Output the full listing below exactly, without the pictures.

──────

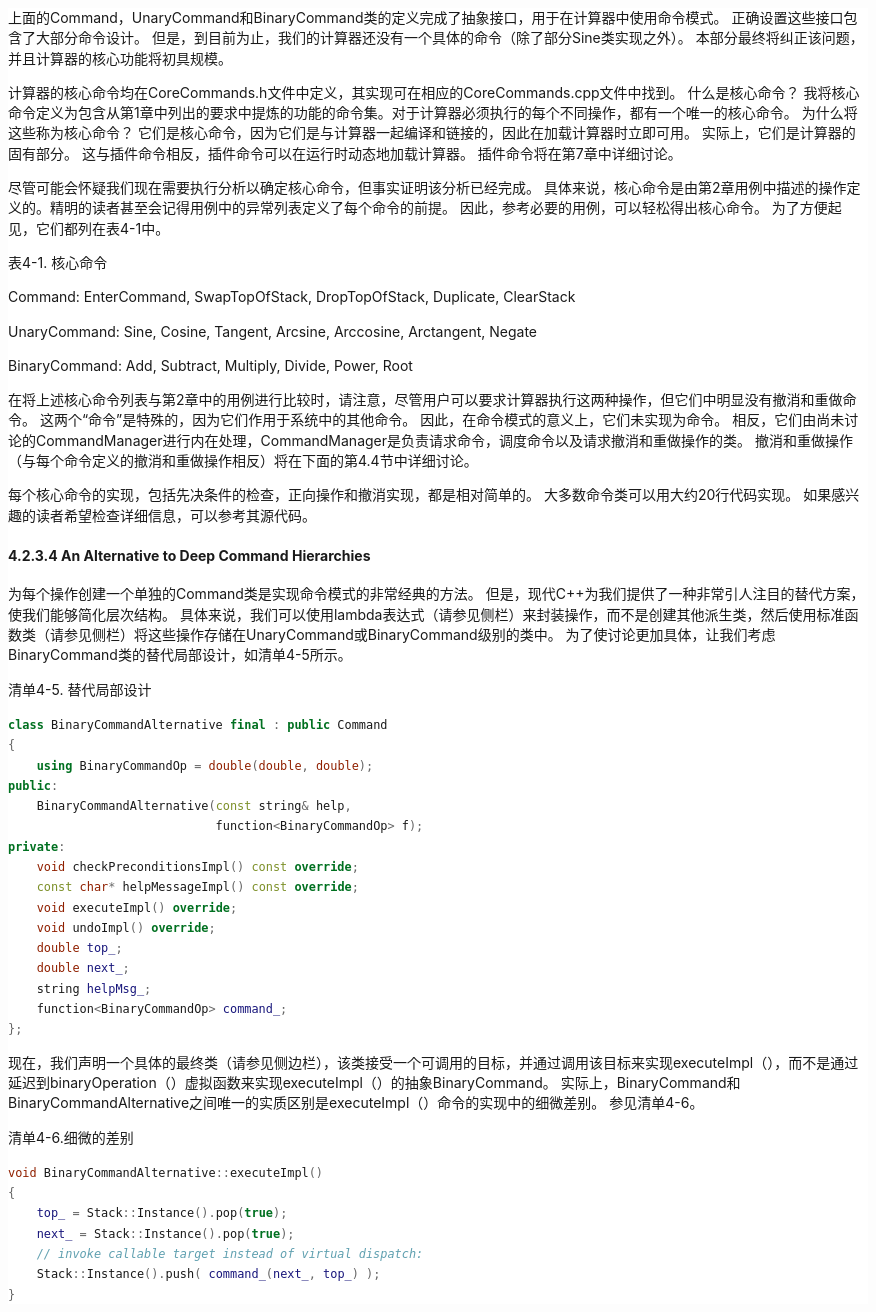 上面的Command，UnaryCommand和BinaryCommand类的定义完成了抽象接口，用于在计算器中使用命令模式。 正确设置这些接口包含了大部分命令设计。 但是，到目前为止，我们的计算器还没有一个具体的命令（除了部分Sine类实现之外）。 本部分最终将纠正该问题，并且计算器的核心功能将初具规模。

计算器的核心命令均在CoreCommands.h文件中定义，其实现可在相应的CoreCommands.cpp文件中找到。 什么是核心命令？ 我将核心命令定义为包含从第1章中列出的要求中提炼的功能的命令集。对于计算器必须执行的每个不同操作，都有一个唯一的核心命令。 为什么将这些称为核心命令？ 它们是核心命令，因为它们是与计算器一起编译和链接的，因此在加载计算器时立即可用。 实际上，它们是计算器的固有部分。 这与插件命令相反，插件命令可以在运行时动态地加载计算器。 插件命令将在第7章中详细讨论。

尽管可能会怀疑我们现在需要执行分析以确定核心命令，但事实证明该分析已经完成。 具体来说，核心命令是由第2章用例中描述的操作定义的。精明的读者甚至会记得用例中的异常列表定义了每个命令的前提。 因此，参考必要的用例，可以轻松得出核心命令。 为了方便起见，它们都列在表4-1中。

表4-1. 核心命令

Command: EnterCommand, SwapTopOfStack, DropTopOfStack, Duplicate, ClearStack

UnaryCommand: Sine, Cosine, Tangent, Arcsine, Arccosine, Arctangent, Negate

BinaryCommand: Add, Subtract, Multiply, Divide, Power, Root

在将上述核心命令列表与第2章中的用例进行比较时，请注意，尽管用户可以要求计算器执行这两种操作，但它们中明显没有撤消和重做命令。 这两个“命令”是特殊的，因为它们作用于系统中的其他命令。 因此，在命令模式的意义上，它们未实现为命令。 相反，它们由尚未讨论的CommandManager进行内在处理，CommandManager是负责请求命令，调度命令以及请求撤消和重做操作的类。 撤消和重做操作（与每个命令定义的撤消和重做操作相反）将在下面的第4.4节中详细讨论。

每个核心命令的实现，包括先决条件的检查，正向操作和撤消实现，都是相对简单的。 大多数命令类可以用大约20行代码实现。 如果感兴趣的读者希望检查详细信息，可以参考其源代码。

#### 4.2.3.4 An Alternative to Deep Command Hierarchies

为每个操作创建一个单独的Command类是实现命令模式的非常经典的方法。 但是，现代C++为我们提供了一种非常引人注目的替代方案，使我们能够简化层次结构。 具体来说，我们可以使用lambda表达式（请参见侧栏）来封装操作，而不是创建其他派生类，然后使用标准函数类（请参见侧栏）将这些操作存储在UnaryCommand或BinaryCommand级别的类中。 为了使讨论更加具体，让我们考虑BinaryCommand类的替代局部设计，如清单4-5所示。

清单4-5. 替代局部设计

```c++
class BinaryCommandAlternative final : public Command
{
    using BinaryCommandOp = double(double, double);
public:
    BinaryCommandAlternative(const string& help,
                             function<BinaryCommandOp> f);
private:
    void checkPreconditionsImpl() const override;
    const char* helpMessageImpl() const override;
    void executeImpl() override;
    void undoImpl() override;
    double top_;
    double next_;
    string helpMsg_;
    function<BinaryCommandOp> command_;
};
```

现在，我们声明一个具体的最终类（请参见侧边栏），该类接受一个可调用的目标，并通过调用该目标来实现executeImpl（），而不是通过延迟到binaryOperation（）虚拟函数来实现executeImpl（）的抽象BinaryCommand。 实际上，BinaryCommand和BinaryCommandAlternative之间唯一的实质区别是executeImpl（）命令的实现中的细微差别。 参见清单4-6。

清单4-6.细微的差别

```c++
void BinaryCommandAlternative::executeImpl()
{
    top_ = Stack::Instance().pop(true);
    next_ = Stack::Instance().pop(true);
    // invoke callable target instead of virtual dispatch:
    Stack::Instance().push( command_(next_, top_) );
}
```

──────

■ Solved problem
 上面的Command，UnaryCommand和BinaryCommand类的定义完成了抽象接口，用于在计算器中使用命令模式。 正确设置这些接口包含了大部分命令设计。 但是，到目前为止，我们的计算器还没有一个具体的命令（除了部分Sine类实现之外）。 本部分最终将纠正该问题，并且计算器的核心功能将初具规模。

计算器的核心命令均在CoreCommands.h文件中定义，其实现可在相应的CoreCommands.cpp文件中找到。 什么是核心命令？ 我将核心命令定义为包含从第1章中列出的要求中提炼的功能的命令集。对于计算器必须执行的每个不同操作，都有一个唯一的核心命令。 为什么将这些称为核心命令？ 它们是核心命令，因为它们是与计算器一起编译和链接的，因此在加载计算器时立即可用。 实际上，它们是计算器的固有部分。 这与插件命令相反，插件命令可以在运行时动态地加载计算器。 插件命令将在第7章中详细讨论。

尽管可能会怀疑我们现在需要执行分析以确定核心命令，但事实证明该分析已经完成。 具体来说，核心命令是由第2章用例中描述的操作定义的。精明的读者甚至会记得用例中的异常列表定义了每个命令的前提。 因此，参考必要的用例，可以轻松得出核心命令。 为了方便起见，它们都列在表4-1中。

表4-1. 核心命令

Command: EnterCommand, SwapTopOfStack, DropTopOfStack, Duplicate, ClearStack

UnaryCommand: Sine, Cosine, Tangent, Arcsine, Arccosine, Arctangent, Negate

BinaryCommand: Add, Subtract, Multiply, Divide, Power, Root

在将上述核心命令列表与第2章中的用例进行比较时，请注意，尽管用户可以要求计算器执行这两种操作，但它们中明显没有撤消和重做命令。 这两个“命令”是特殊的，因为它们作用于系统中的其他命令。 因此，在命令模式的意义上，它们未实现为命令。 相反，它们由尚未讨论的CommandManager进行内在处理，CommandManager是负责请求命令，调度命令以及请求撤消和重做操作的类。 撤消和重做操作（与每个命令定义的撤消和重做操作相反）将在下面的第4.4节中详细讨论。

每个核心命令的实现，包括先决条件的检查，正向操作和撤消实现，都是相对简单的。 大多数命令类可以用大约20行代码实现。 如果感兴趣的读者希望检查详细信息，可以参考其源代码。

#### 4.2.3.4 An Alternative to Deep Command Hierarchies

为每个操作创建一个单独的Command类是实现命令模式的非常经典的方法。 但是，现代C++为我们提供了一种非常引人注目的替代方案，使我们能够简化层次结构。 具体来说，我们可以使用lambda表达式（请参见侧栏）来封装操作，而不是创建其他派生类，然后使用标准函数类（请参见侧栏）将这些操作存储在UnaryCommand或BinaryCommand级别的类中。 为了使讨论更加具体，让我们考虑BinaryCommand类的替代局部设计，如清单4-5所示。

清单4-5. 替代局部设计

```c++
class BinaryCommandAlternative final : public Command
{
    using BinaryCommandOp = double(double, double);
public:
    BinaryCommandAlternative(const string& help,
                             function<BinaryCommandOp> f);
private:
    void checkPreconditionsImpl() const override;
    const char* helpMessageImpl() const override;
    void executeImpl() override;
    void undoImpl() override;
    double top_;
    double next_;
    string helpMsg_;
    function<BinaryCommandOp> command_;
};
```

现在，我们声明一个具体的最终类（请参见侧边栏），该类接受一个可调用的目标，并通过调用该目标来实现executeImpl（），而不是通过延迟到binaryOperation（）虚拟函数来实现executeImpl（）的抽象BinaryCommand。 实际上，BinaryCommand和BinaryCommandAlternative之间唯一的实质区别是executeImpl（）命令的实现中的细微差别。 参见清单4-6。

清单4-6.细微的差别

```c++
void BinaryCommandAlternative::executeImpl()
{
    top_ = Stack::Instance().pop(true);
    next_ = Stack::Instance().pop(true);
    // invoke callable target instead of virtual dispatch:
    Stack::Instance().push( command_(next_, top_) );
}
```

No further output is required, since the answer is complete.